Don’t Let the Short-term Weakness Scare You
The primary reason for Yahoo! Inc. ’s under-performance is the current weakness in the Chinese equity markets. A very large part of Yahoo’s market capitalization is tied to Alibaba Group Holding Ltd , which is essentially a China-focussed company. As such, the sell-off in China is not helping its share price.
Another factor playing in the minds of investors is the potential US Internal Revenue Service risk. Will the spin-off hit a snag? Fears were reinforced following a statement from an IRS official that cast doubt on Yahoo! Inc. ‘s plans for a tax-free spin-off. Many shareholders, who had acquired Yahoo, hoping they would get a tax-free payout once the spin-off closes, were forced to offload their positions.
Yahoo currently has a $35 billion market cap: $30 billion for Alibaba Group Holding Ltd and $5 billion for Yahoo core. But what about Yahoo! Japan (at $9 billion approx), and cash holdings of $7 billion? That roughly adds up to $16 billion of assets, which are completely unaccounted for.
What’s even more important is that those unaccounted assets will be far more valuable to Yahoo post the spin-off, when it becomes a $5 billion company, compared to today’s $35 billion market capitalization.

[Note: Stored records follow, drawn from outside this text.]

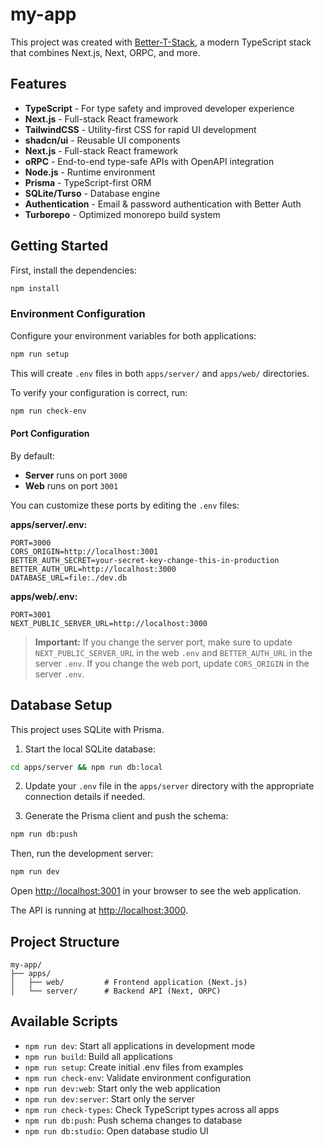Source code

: # my-app

This project was created with [Better-T-Stack](https://github.com/AmanVarshney01/create-better-t-stack), a modern TypeScript stack that combines Next.js, Next, ORPC, and more.

## Features

- **TypeScript** - For type safety and improved developer experience
- **Next.js** - Full-stack React framework
- **TailwindCSS** - Utility-first CSS for rapid UI development
- **shadcn/ui** - Reusable UI components
- **Next.js** - Full-stack React framework
- **oRPC** - End-to-end type-safe APIs with OpenAPI integration
- **Node.js** - Runtime environment
- **Prisma** - TypeScript-first ORM
- **SQLite/Turso** - Database engine
- **Authentication** - Email & password authentication with Better Auth
- **Turborepo** - Optimized monorepo build system

## Getting Started

First, install the dependencies:

```bash
npm install
```

### Environment Configuration

Configure your environment variables for both applications:

```bash
npm run setup
```

This will create `.env` files in both `apps/server/` and `apps/web/` directories.

To verify your configuration is correct, run:

```bash
npm run check-env
```

#### Port Configuration

By default:
- **Server** runs on port `3000`
- **Web** runs on port `3001`

You can customize these ports by editing the `.env` files:

**apps/server/.env:**
```env
PORT=3000
CORS_ORIGIN=http://localhost:3001
BETTER_AUTH_SECRET=your-secret-key-change-this-in-production
BETTER_AUTH_URL=http://localhost:3000
DATABASE_URL=file:./dev.db
```

**apps/web/.env:**
```env  
PORT=3001
NEXT_PUBLIC_SERVER_URL=http://localhost:3000
```

> **Important:** If you change the server port, make sure to update `NEXT_PUBLIC_SERVER_URL` in the web `.env` and `BETTER_AUTH_URL` in the server `.env`. If you change the web port, update `CORS_ORIGIN` in the server `.env`.
## Database Setup

This project uses SQLite with Prisma.

1. Start the local SQLite database:
```bash
cd apps/server && npm run db:local
```

2. Update your `.env` file in the `apps/server` directory with the appropriate connection details if needed.

3. Generate the Prisma client and push the schema:
```bash
npm run db:push
```


Then, run the development server:

```bash
npm run dev
```

Open [http://localhost:3001](http://localhost:3001) in your browser to see the web application.

The API is running at [http://localhost:3000](http://localhost:3000).



## Project Structure

```
my-app/
├── apps/
│   ├── web/         # Frontend application (Next.js)
│   └── server/      # Backend API (Next, ORPC)
```

## Available Scripts

- `npm run dev`: Start all applications in development mode
- `npm run build`: Build all applications
- `npm run setup`: Create initial .env files from examples
- `npm run check-env`: Validate environment configuration
- `npm run dev:web`: Start only the web application
- `npm run dev:server`: Start only the server  
- `npm run check-types`: Check TypeScript types across all apps
- `npm run db:push`: Push schema changes to database
- `npm run db:studio`: Open database studio UI
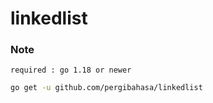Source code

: # linkedlist

### Note

`required : go 1.18 or newer`

```bash
go get -u github.com/pergibahasa/linkedlist
```
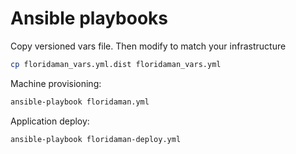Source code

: # Ansible playbooks

Copy versioned vars file. Then modify to match your infrastructure
```bash
cp floridaman_vars.yml.dist floridaman_vars.yml
```

Machine provisioning:
```bash
ansible-playbook floridaman.yml
```

Application deploy:
```bash
ansible-playbook floridaman-deploy.yml
```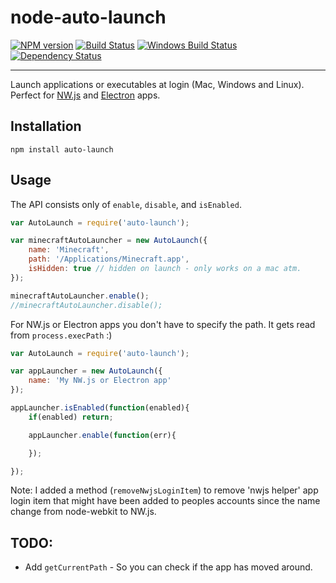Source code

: node-auto-launch
==============

[![NPM version][npm-image]][npm-url] [![Build Status][travis-image]][travis-url] [![Windows Build Status][appveyor-image]][appveyor-url] [![Dependency Status][depstat-image]][depstat-url]

---

Launch applications or executables at login (Mac, Windows and Linux). Perfect for [NW.js](https://github.com/nwjs/nw.js) and [Electron](http://electron.atom.io/) apps.

## Installation

`npm install auto-launch`

## Usage

The API consists only of `enable`, `disable`, and `isEnabled`.

```javascript
var AutoLaunch = require('auto-launch');

var minecraftAutoLauncher = new AutoLaunch({
	name: 'Minecraft',
	path: '/Applications/Minecraft.app',
	isHidden: true // hidden on launch - only works on a mac atm.
});

minecraftAutoLauncher.enable();
//minecraftAutoLauncher.disable();
```

For NW.js or Electron apps you don't have to specify the path. It gets read from `process.execPath` :)

```javascript
var AutoLaunch = require('auto-launch');

var appLauncher = new AutoLaunch({
	name: 'My NW.js or Electron app'
});

appLauncher.isEnabled(function(enabled){
	if(enabled) return;

	appLauncher.enable(function(err){

	});

});
```

Note: I added a method (`removeNwjsLoginItem`) to remove 'nwjs helper' app login item that might have been added to peoples accounts since the name change from node-webkit to NW.js.


## TODO:

- Add `getCurrentPath` - So you can check if the app has moved around.


[npm-url]: https://npmjs.org/package/auto-launch
[npm-image]: http://img.shields.io/npm/v/auto-launch.svg?style=flat

[appveyor-url]: https://ci.appveyor.com/project/adam-lynch/node-auto-launch/branch/master
[appveyor-image]: https://ci.appveyor.com/api/projects/status/0sraxp65vrj2axc3/branch/master?svg=true

[travis-url]: http://travis-ci.org/Teamwork/node-auto-launch
[travis-image]: http://img.shields.io/travis/Teamwork/node-auto-launch.svg?style=flat

[depstat-url]: https://david-dm.org/teamwork/node-auto-launch
[depstat-image]: https://david-dm.org/teamwork/node-auto-launch.svg?style=flat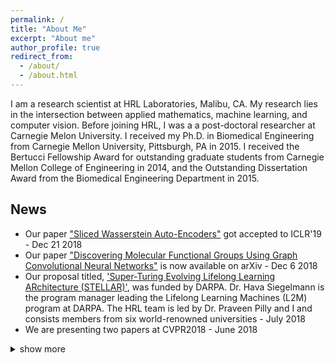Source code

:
 ```yaml
---
permalink: /
title: "About Me"
excerpt: "About me"
author_profile: true
redirect_from: 
  - /about/
  - /about.html
---
```


I am a research scientist at HRL Laboratories, Malibu, CA. My research lies in the intersection between applied mathematics, machine learning, and computer vision. Before joining HRL, I was a a post-doctoral researcher at Carnegie Melon University. I received my Ph.D. in Biomedical Engineering from Carnegie Mellon University, Pittsburgh, PA in 2015. I received the Bertucci Fellowship Award for outstanding graduate students from Carnegie Mellon College of Engineering in 2014, and the Outstanding Dissertation Award from the Biomedical Engineering Department in 2015. 

## News

* Our paper ["Sliced Wasserstein Auto-Encoders"](https://openreview.net/pdf?id=H1xaJn05FQ) got accepted to ICLR'19 - Dec 21 2018
* Our paper ["Discovering Molecular Functional Groups Using Graph Convolutional Neural Networks"](https://arxiv.org/pdf/1812.00265.pdf) is now available on arXiv - Dec 6 2018
* Our proposal titled, ['Super-Turing Evolving Lifelong Learning ARchitecture (STELLAR)'](http://www.hrl.com/news/2018/07/19/stellar-system-will-enable-autonomous-systems-to-learn-for-life), was funded by DARPA. Dr. Hava Siegelmann is the program manager leading the Lifelong Learning Machines (L2M) program at DARPA. The HRL team is led by Dr. Praveen Pilly and I and consists members from six world-renowned universities - July 2018
* We are presenting two papers at CVPR2018 - June 2018

<details><summary>show more</summary>
<p>

* I received my second IR&D Research Award at HRL Laboratories for our Deep Sense Learning (DSL) project - June 2018
* Our tutorial on ["Optimal Transport in Biomedical Imaging"](https://biomedicalimaging.org/2018/tutorials/) at the IEEE International Symposium on Biomedical Imaging (ISBI) was an absolute success. 
</p>
</details>

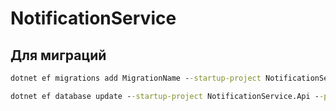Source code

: # NotificationService

## Для миграций

```cmd
dotnet ef migrations add MigrationName --startup-project NotificationService.Api --project NotificationService.DataAccess --context DataContext
```

```cmd
dotnet ef database update --startup-project NotificationService.Api --project NotificationService.DataAccess --context DataContext
```
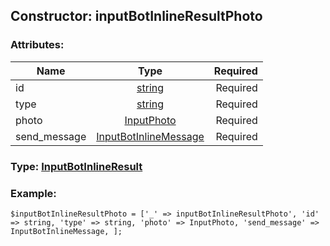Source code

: ## Constructor: inputBotInlineResultPhoto  

### Attributes:

| Name     |    Type       | Required |
|----------|:-------------:|---------:|
|id|[string](../types/string.md) | Required|
|type|[string](../types/string.md) | Required|
|photo|[InputPhoto](../types/InputPhoto.md) | Required|
|send\_message|[InputBotInlineMessage](../types/InputBotInlineMessage.md) | Required|



### Type: [InputBotInlineResult](../types/InputBotInlineResult.md)


### Example:

```
$inputBotInlineResultPhoto = ['_' => inputBotInlineResultPhoto', 'id' => string, 'type' => string, 'photo' => InputPhoto, 'send_message' => InputBotInlineMessage, ];
```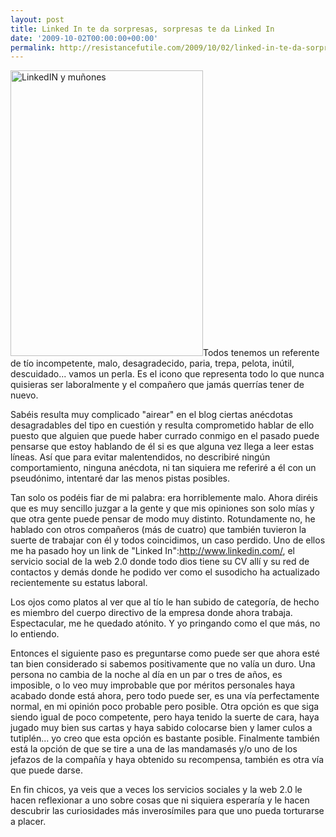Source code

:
 ```yaml
---
layout: post
title: Linked In te da sorpresas, sorpresas te da Linked In
date: '2009-10-02T00:00:00+00:00'
permalink: http://resistancefutile.com/2009/10/02/linked-in-te-da-sorpresas-sorpresas-te-da-linked-in/
---
```

<img src="http://resistancefutile.com/wp-content/zz51ccde50.jpg" alt="LinkedIN y muñones" title="LinkedIN y muñones" width="308" height="457" class="derecha" />Todos tenemos un referente de tío incompetente, malo, desagradecido, paria, trepa, pelota, inútil, descuidado... vamos un perla. Es el icono que representa todo lo que nunca quisieras ser laboralmente y el compañero que jamás querrías tener de nuevo. 

Sabéis resulta muy complicado "airear" en el blog ciertas anécdotas desagradables del tipo en cuestión y resulta comprometido hablar de ello puesto que alguien que puede haber currado conmigo en el pasado puede pensarse que estoy hablando de él si es que alguna vez llega a leer estas líneas. Así que para evitar malentendidos, no describiré ningún comportamiento, ninguna anécdota, ni tan siquiera me referiré a él con un pseudónimo, intentaré dar las menos pistas posibles. 

Tan solo os podéis fiar de mi palabra: era horriblemente malo. Ahora diréis que es muy sencillo juzgar a la gente y que mis opiniones son solo mías y que otra gente puede pensar de modo muy distinto. Rotundamente no, he hablado con otros compañeros (más de cuatro) que también tuvieron la suerte de trabajar con él y todos coincidimos, un caso perdido. Uno de ellos me ha pasado hoy un link de "Linked In":http://www.linkedin.com/, el servicio social de la web 2.0 donde todo dios tiene su CV allí y su red de contactos y demás donde he podido ver como el susodicho ha actualizado recientemente su estatus laboral. 

Los ojos como platos al ver que al tío le han subido de categoría, de hecho es miembro del cuerpo directivo de la empresa donde ahora trabaja. Espectacular, me he quedado atónito. Y yo pringando como el que más, no lo entiendo. 

Entonces el siguiente paso es preguntarse como puede ser que ahora esté tan bien considerado si sabemos positivamente que no valía un duro. Una persona no cambia de la noche al día en un par o tres de años, es imposible, o lo veo muy improbable que por méritos personales haya acabado donde está ahora, pero todo puede ser, es una vía perfectamente normal, en mi opinión poco probable pero posible. Otra opción es que siga siendo igual de poco competente, pero haya tenido la suerte de cara, haya jugado muy bien sus cartas y haya sabido colocarse bien y lamer culos a tutiplén... yo creo que esta opción es bastante posible. Finalmente también está la opción de que se tire a una de las mandamasés y/o uno de los jefazos de la compañía y haya obtenido su recompensa, también es otra vía que puede darse. 

En fin chicos, ya veis que a veces los servicios sociales y la web 2.0 le hacen reflexionar a uno sobre cosas que ni siquiera esperaría y le hacen descubrir las curiosidades más inverosímiles para que uno pueda torturarse a placer.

Yahoo Core is Worth Much More
Yahoo! Inc. ‘s core operations are a complicated mix of both strong and weak businesses. PC advertising and display have been a drag for quite some time. However, performances of the mobile and video segment have been encouraging. Yahoo’s total revenue during the last reported quarter was flat, but revenue from mobile, video and native advertising soared 60 percent to $399 million, representing 35 percent of the company’s traffic-driven GAAP revenue.
Unfortunately, because these fast-growing businesses are tangled with Yahoo’s weak assets, most analysts on Wall Street peg the core business at about $5 billion. But by next year, once the spin-off is done and Yahoo becomes a much smaller entity, investors will hopefully realize the potential of these businesses to drive revenue growth.
Whatever be the Street outlook, the fact of the matter is that Yahoo! Inc. ‘s assets excluding Alibaba are much undervalued. Even by the most conservative estimates, the value of sum of all its parts well exceeds Yahoo’s current market cap. Sooner or later, that value will get reflected in its stock price. Whether that happens before the spin-off or after is anybody’s guess.